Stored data
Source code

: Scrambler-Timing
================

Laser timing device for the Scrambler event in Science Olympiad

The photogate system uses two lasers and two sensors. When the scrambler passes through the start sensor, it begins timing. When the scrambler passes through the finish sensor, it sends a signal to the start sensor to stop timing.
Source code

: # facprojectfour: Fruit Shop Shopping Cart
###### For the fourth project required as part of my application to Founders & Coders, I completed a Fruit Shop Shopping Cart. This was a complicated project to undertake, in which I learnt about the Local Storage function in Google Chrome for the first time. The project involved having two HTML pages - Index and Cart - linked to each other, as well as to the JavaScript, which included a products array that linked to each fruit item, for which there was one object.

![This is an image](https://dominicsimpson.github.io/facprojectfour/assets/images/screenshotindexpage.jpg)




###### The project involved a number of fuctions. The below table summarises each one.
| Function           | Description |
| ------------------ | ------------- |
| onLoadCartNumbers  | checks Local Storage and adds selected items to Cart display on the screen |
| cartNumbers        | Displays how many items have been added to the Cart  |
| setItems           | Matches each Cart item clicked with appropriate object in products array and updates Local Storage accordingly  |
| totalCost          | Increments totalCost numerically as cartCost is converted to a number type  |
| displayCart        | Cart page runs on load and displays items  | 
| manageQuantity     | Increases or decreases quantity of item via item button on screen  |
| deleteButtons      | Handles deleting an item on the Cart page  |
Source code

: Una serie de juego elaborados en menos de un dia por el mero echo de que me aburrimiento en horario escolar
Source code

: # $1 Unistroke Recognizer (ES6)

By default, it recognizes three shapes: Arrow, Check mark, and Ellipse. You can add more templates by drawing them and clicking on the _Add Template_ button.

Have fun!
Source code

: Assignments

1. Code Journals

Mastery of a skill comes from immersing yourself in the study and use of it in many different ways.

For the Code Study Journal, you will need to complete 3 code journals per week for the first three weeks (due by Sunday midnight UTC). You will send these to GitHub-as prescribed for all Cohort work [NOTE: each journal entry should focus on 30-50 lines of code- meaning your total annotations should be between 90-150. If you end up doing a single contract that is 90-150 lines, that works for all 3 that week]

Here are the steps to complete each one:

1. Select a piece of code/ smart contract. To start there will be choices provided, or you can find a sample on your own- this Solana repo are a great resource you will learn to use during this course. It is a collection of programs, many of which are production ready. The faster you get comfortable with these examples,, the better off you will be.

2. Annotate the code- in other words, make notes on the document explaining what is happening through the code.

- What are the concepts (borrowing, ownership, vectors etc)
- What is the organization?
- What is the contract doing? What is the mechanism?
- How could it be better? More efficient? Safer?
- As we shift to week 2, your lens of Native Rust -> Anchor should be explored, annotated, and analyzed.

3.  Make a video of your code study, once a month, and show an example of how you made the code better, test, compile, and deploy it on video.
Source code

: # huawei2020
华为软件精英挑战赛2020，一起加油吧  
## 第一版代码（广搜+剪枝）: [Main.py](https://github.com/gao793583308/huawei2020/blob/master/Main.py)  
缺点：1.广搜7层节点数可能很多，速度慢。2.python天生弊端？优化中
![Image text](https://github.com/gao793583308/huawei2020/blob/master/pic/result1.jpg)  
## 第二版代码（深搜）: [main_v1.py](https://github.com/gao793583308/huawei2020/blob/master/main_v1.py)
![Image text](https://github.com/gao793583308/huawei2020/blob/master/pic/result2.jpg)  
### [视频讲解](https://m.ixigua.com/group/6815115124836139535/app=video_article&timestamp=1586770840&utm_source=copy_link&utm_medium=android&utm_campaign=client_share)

Instructions for the task => Your answer must be an exact transcription of the lines from the one containing "缺点：1.广搜7层节点数可能很多，速度慢。2.python天生弊端？优化中" through the last line of the records above, and nothing else.

Result =>
缺点：1.广搜7层节点数可能很多，速度慢。2.python天生弊端？优化中
![Image text](https://github.com/gao793583308/huawei2020/blob/master/pic/result1.jpg)  
## 第二版代码（深搜）: [main_v1.py](https://github.com/gao793583308/huawei2020/blob/master/main_v1.py)
![Image text](https://github.com/gao793583308/huawei2020/blob/master/pic/result2.jpg)  
### [视频讲解](https://m.ixigua.com/group/6815115124836139535/app=video_article&timestamp=1586770840&utm_source=copy_link&utm_medium=android&utm_campaign=client_share)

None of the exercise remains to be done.